* **What is being asked**: Copy the listing below in full, exactly.

——————————

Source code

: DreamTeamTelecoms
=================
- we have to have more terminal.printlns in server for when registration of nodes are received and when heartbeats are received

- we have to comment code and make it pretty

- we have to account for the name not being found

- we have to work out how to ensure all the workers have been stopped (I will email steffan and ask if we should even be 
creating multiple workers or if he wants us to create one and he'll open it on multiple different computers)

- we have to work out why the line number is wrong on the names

——————————

* **Solution to the exercise**:
Source code

: DreamTeamTelecoms
=================
- we have to have more terminal.printlns in server for when registration of nodes are received and when heartbeats are received

- we have to comment code and make it pretty

- we have to account for the name not being found

- we have to work out how to ensure all the workers have been stopped (I will email steffan and ask if we should even be 
creating multiple workers or if he wants us to create one and he'll open it on multiple different computers)

- we have to work out why the line number is wrong on the names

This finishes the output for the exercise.